Chapter 8: Concept Extraction
Concept Extraction automatically extracts concept structures (concept names, logical structures, implications, etc.) from text data using AI. It’s the primary data preparation method for building models with ConceptMap-Text.
8.1 Concept Extraction Overview
Text (books, papers, manuals, etc.) is split into “chunks” (fragments), and AI extracts the following concept elements from each chunk:
Common Fields (Full / Compact modes):
| Field Name | Description | Bilingual |
|---|---|---|
| chapter_section | Chapter/section name | No |
| key_terms | Domain-specific keywords (5-10) | No |
| concept_name | Short label capturing the essence of the concept (5-15 words) | Yes |
| trigger_context | Human challenge/need addressed by this concept (15-30 words) | Yes |
| abstract_structure | Logical mechanism expressed with variables A, B, C (15-40 words) | Yes |
| action_implication | Action suggestion in “If X then Y” format (15-30 words) | Yes |
Full Mode Additional Fields:
| Field Name | Description | Bilingual |
|---|---|---|
| summary | Faithful summary of text content (120-180 words) | Yes |
| logical_structure | Causal relationships and reasoning chains (120-180 words) | Yes |
| implication | Conclusions, applications, consequences (120-180 words) | Yes |
Each field is generated in both English (_en) and Japanese (_jp) versions (except chapter_section and key_terms).
8.2 Text Input
Direct Input:
- Select the “Concept Extraction” tab in the left sidebar
- Paste text into the text area
- Enter book title and author name (used as CSV metadata)
File Upload:
- Upload a PDF using the “Select File” button
- Text is automatically extracted from the PDF
- PDF page numbers are recorded for each chunk
Supported Formats: PDF
8.3 Chunk Splitting Settings
Configure how text is split.
Chunk Mode Selection:
- By Number of Chunks: Splits the entire text into a specified number of equal parts. Example: 30 chunks splits text into 30 equal parts
- By Chunk Size: Splits at specified character intervals. Example: 4000 characters splits roughly every 4000 characters
How Chunk Splitting Works (internal process):
- For PDFs, first split by page boundaries
- Further split by paragraph breaks (blank lines)
- If no paragraphs exist, split by line breaks
- If no line breaks, split at sentence endings (。.!?)
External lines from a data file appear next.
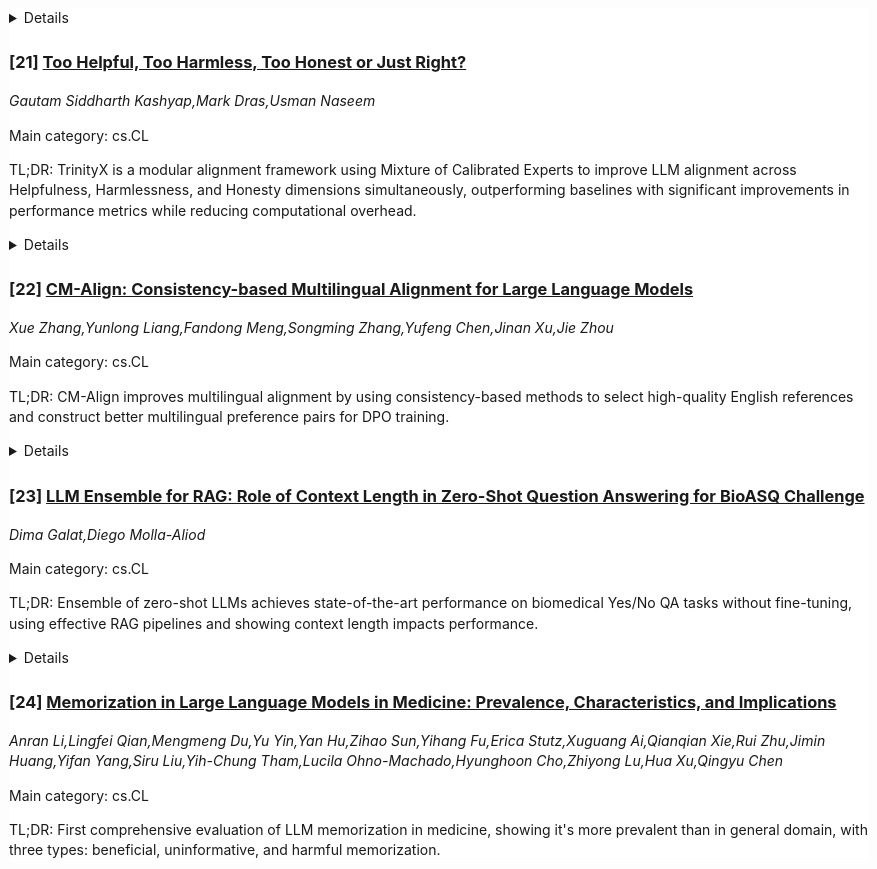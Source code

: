 
<details><summary>Details</summary></details>


### [21] [Too Helpful, Too Harmless, Too Honest or Just Right?](https://arxiv.org/abs/2509.08486)
*Gautam Siddharth Kashyap,Mark Dras,Usman Naseem*

Main category: cs.CL

TL;DR: TrinityX is a modular alignment framework using Mixture of Calibrated Experts to improve LLM alignment across Helpfulness, Harmlessness, and Honesty dimensions simultaneously, outperforming baselines with significant improvements in performance metrics while reducing computational overhead.


<details><summary>Details</summary></details>


### [22] [CM-Align: Consistency-based Multilingual Alignment for Large Language Models](https://arxiv.org/abs/2509.08541)
*Xue Zhang,Yunlong Liang,Fandong Meng,Songming Zhang,Yufeng Chen,Jinan Xu,Jie Zhou*

Main category: cs.CL

TL;DR: CM-Align improves multilingual alignment by using consistency-based methods to select high-quality English references and construct better multilingual preference pairs for DPO training.


<details><summary>Details</summary></details>


### [23] [LLM Ensemble for RAG: Role of Context Length in Zero-Shot Question Answering for BioASQ Challenge](https://arxiv.org/abs/2509.08596)
*Dima Galat,Diego Molla-Aliod*

Main category: cs.CL

TL;DR: Ensemble of zero-shot LLMs achieves state-of-the-art performance on biomedical Yes/No QA tasks without fine-tuning, using effective RAG pipelines and showing context length impacts performance.


<details><summary>Details</summary></details>


### [24] [Memorization in Large Language Models in Medicine: Prevalence, Characteristics, and Implications](https://arxiv.org/abs/2509.08604)
*Anran Li,Lingfei Qian,Mengmeng Du,Yu Yin,Yan Hu,Zihao Sun,Yihang Fu,Erica Stutz,Xuguang Ai,Qianqian Xie,Rui Zhu,Jimin Huang,Yifan Yang,Siru Liu,Yih-Chung Tham,Lucila Ohno-Machado,Hyunghoon Cho,Zhiyong Lu,Hua Xu,Qingyu Chen*

Main category: cs.CL

TL;DR: First comprehensive evaluation of LLM memorization in medicine, showing it's more prevalent than in general domain, with three types: beneficial, uninformative, and harmful memorization.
- Split paragraphs are combined into chunks using the specified size as a target
- If the last chunk is too small (below 20% of target), it’s merged with the previous chunk
Recommended Settings:
- Full book (300 pages): 30-50 chunks
- Single paper (20 pages): 5-10 chunks
- Manual (100 pages): 20-30 chunks
8.4 Extraction Settings
Include Source Text: When checked, the original text fragments (source_text column) are included in the output CSV. Useful when you want to reference original text during model building.
Extraction Mode:
- Full: Detailed analysis including summary, logical structure, and implications. Approximately 500-800 tokens per chunk response
- Compact: Only concept_name, trigger_context, abstract_structure, action_implication. Faster and lower cost
8.5 Browser Processing — Real-time Extraction
Run concept extraction in real-time in the browser.
Steps:
- Complete text input, chunk settings, and extraction settings
- Click the “Start Extraction” button
- Each chunk’s processing is displayed in real-time
- After completion, the results table is shown
- Save results with “Save as CSV”
Note: The browser must remain open. Closing the browser interrupts processing.
Progress Display:
- Currently processing chunk number (e.g., “Processing chunk 15/30…”)
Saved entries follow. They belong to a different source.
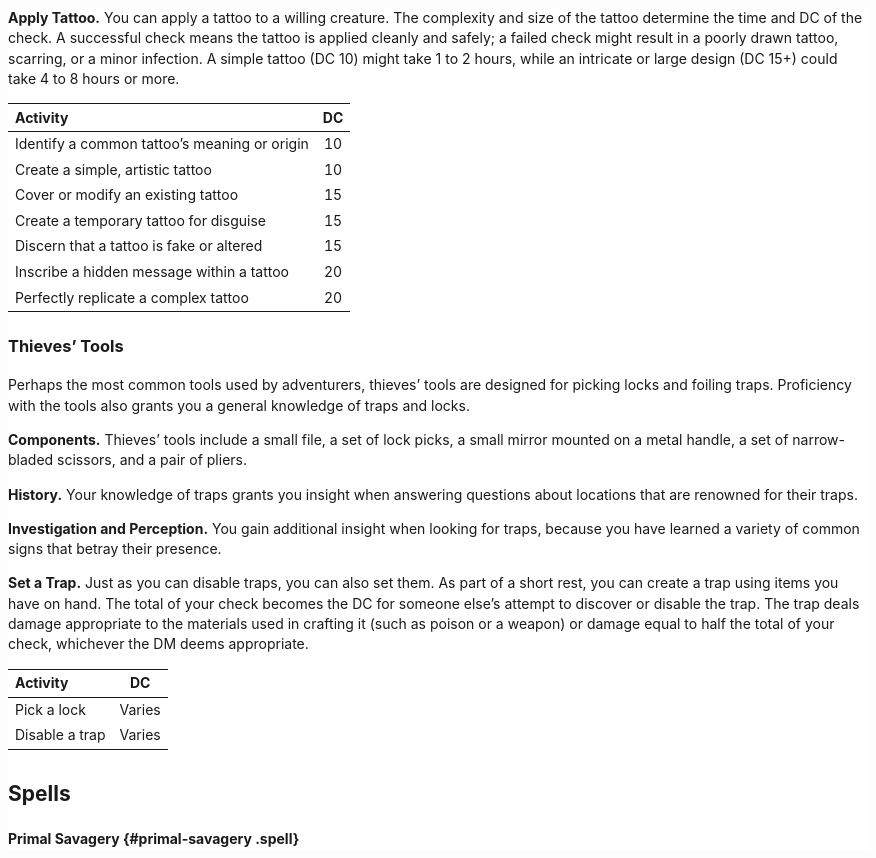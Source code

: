 **Apply Tattoo.** You can apply a tattoo to a willing creature. The complexity and size of the tattoo determine the time and DC of the check. A successful check means the tattoo is applied cleanly and safely; a failed check might result in a poorly drawn tattoo, scarring, or a minor infection. A simple tattoo (DC 10) might take 1 to 2 hours, while an intricate or large design (DC 15+) could take 4 to 8 hours or more.


| Activity                                     | DC  |
| :-                                           | :-: |
| Identify a common tattoo’s meaning or origin | 10  |
| Create a simple, artistic tattoo             | 10  |
| Cover or modify an existing tattoo           | 15  |
| Create a temporary tattoo for disguise       | 15  |
| Discern that a tattoo is fake or altered     | 15  |
| Inscribe a hidden message within a tattoo    | 20  |
| Perfectly replicate a complex tattoo         | 20  |


### Thieves’ Tools

Perhaps the most common tools used by adventurers, thieves’ tools are designed for picking locks and foiling traps. Proficiency with the tools also grants you a general knowledge of traps and locks.

**Components.** Thieves’ tools include a small file, a set of lock picks, a small mirror mounted on a metal handle, a set of narrow-bladed scissors, and a pair of pliers.

**History.** Your knowledge of traps grants you insight when answering questions about locations that are renowned for their traps.

**Investigation and Perception.** You gain additional insight when looking for traps, because you have learned a variety of common signs that betray their presence.

**Set a Trap.** Just as you can disable traps, you can also set them. As part of a short rest, you can create a trap using items you have on hand. The total of your check becomes the DC for someone else’s attempt to discover or disable the trap. The trap deals damage appropriate to the materials used in crafting it (such as poison or a weapon) or damage equal to half the total of your check, whichever the DM deems appropriate.

| Activity       | DC     |
| :-             | :-:    |
| Pick a lock    | Varies |
| Disable a trap | Varies |

## Spells

#### Primal Savagery {#primal-savagery .spell}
- Preview of processed chunks
- Estimated remaining time
8.6 Server Processing — Background Extraction
Process on the server side in the background. Processing continues even if you close the browser.
Steps:
- Complete text input, chunk settings, and extraction settings
- Click the “Process on Server” button
- A job starts and a job ID is displayed
- Progress is polled automatically every 5 seconds
- After completion, the result CSV is automatically saved to the project
Progress Display:
- Status badge: “Processing” / “Completed” / “Failed”
- Progress: “15/30 chunks processed”
- Estimated remaining time
Benefits of Server Processing:
- Processing continues even if you close the browser
- Work on other tasks in parallel
- More resilient to network disconnections (server retries)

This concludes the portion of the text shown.